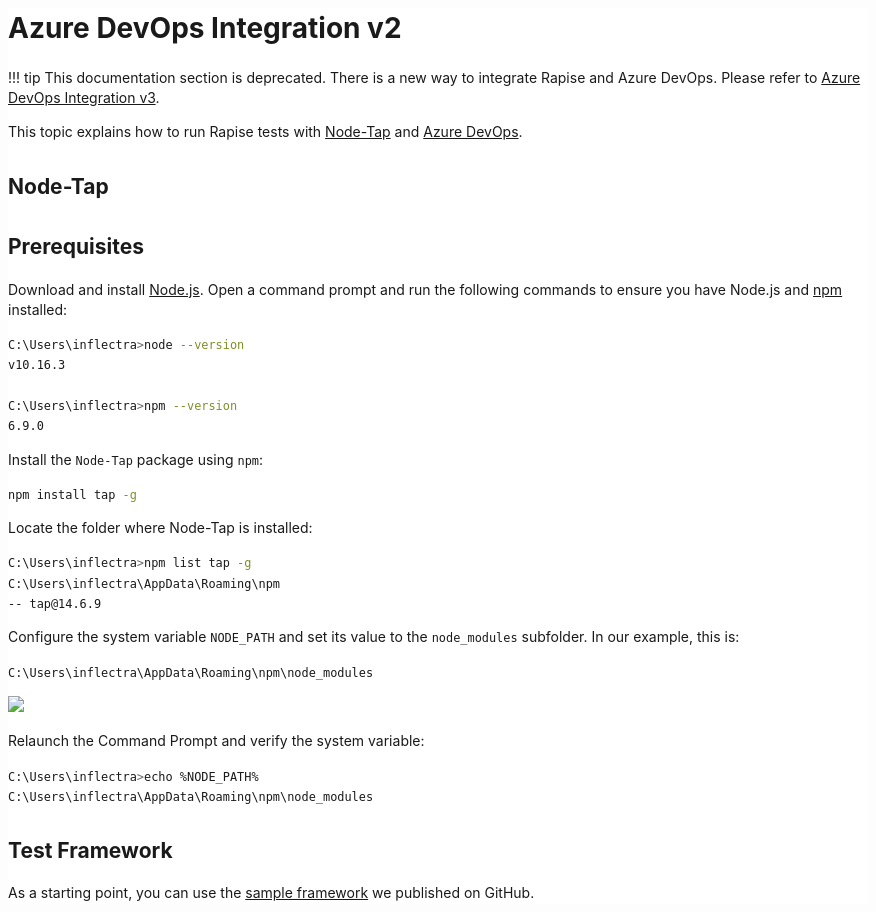 # Azure DevOps Integration v2

!!! tip
    This documentation section is deprecated. There is a new way to integrate Rapise and Azure DevOps. Please refer to [Azure DevOps Integration v3](/Guide/vstest/).

This topic explains how to run Rapise tests with [Node-Tap](https://node-tap.org/) and [Azure DevOps](https://azure.microsoft.com/en-us/services/devops/).

## Node-Tap

## Prerequisites

Download and install [Node.js](https://nodejs.org). Open a command prompt and run the following commands to ensure you have Node.js and [npm](https://www.npmjs.com) installed:

```bash
C:\Users\inflectra>node --version
v10.16.3

C:\Users\inflectra>npm --version
6.9.0
```
Install the `Node-Tap` package using `npm`:

```bash
npm install tap -g
```
Locate the folder where Node-Tap is installed:

```bash
C:\Users\inflectra>npm list tap -g
C:\Users\inflectra\AppData\Roaming\npm
-- tap@14.6.9
```
Configure the system variable `NODE_PATH` and set its value to the `node_modules` subfolder. In our example, this is:

```bash
C:\Users\inflectra\AppData\Roaming\npm\node_modules
```
<img src="/Guide/img/set_node_path.png" width="800"/>

Relaunch the Command Prompt and verify the system variable:

```bash
C:\Users\inflectra>echo %NODE_PATH%
C:\Users\inflectra\AppData\Roaming\npm\node_modules
```

## Test Framework

As a starting point, you can use the [sample framework](https://github.com/Inflectra/rapise-framework-examples/tree/master/AzureDevOpsFriendlyArchhitecture) we published on GitHub.
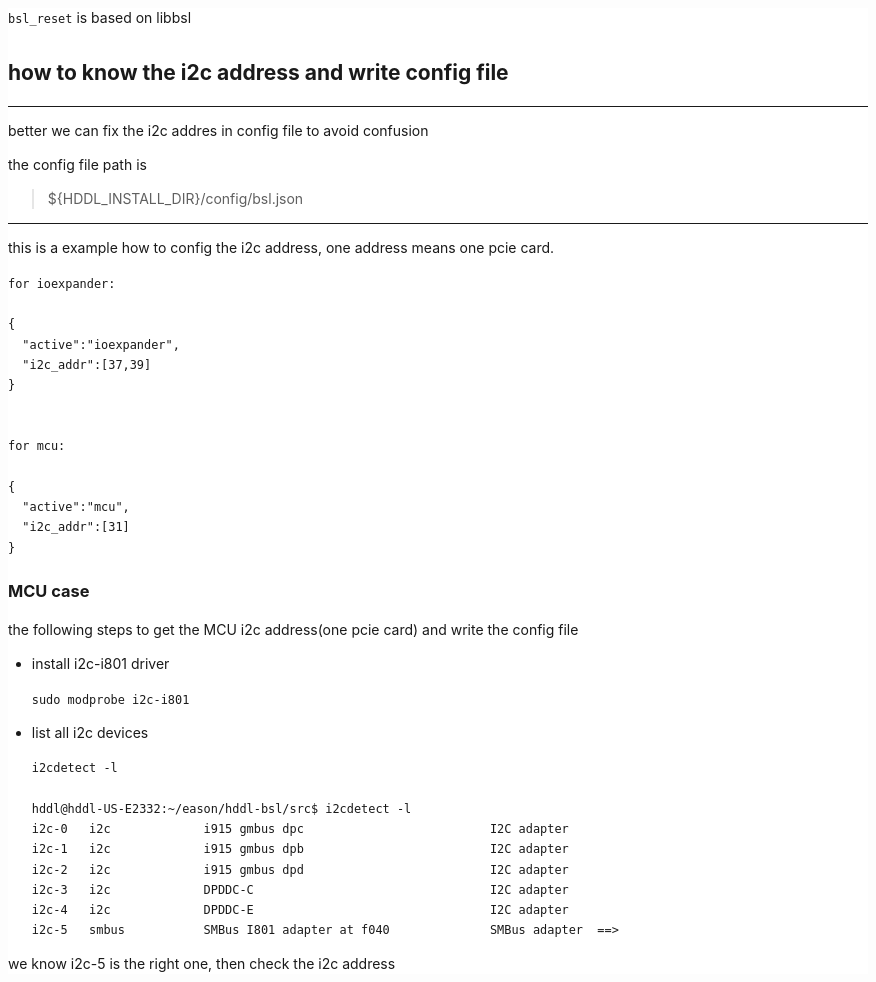 `bsl_reset` is based on libbsl


## how to know the i2c address and write config file
---
better we can fix the i2c addres in config file to avoid confusion

the config file path is
> ${HDDL_INSTALL_DIR}/config/bsl.json

---
this is a example how to config the i2c address, one address means one pcie card.

```
for ioexpander:

{
  "active":"ioexpander",
  "i2c_addr":[37,39]
}


for mcu:

{
  "active":"mcu",
  "i2c_addr":[31]
}

```

### MCU case

the following steps to get the MCU i2c address(one pcie card) and write the config file

- install i2c-i801 driver

  ```
  sudo modprobe i2c-i801
  ```
  
- list all i2c devices

  ```
  i2cdetect -l

  hddl@hddl-US-E2332:~/eason/hddl-bsl/src$ i2cdetect -l
  i2c-0   i2c             i915 gmbus dpc                          I2C adapter
  i2c-1   i2c             i915 gmbus dpb                          I2C adapter
  i2c-2   i2c             i915 gmbus dpd                          I2C adapter
  i2c-3   i2c             DPDDC-C                                 I2C adapter
  i2c-4   i2c             DPDDC-E                                 I2C adapter
  i2c-5   smbus           SMBus I801 adapter at f040              SMBus adapter  ==>
  ```
we know i2c-5 is the right one, then check the i2c address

- **TASK REQUIREMENTS**: Could you report every line of the material that contains the string "pcie"?

- **OUTPUT FOR THIS TASK**:
this is a example how to config the i2c address, one address means one pcie card.
the following steps to get the MCU i2c address(one pcie card) and write the config file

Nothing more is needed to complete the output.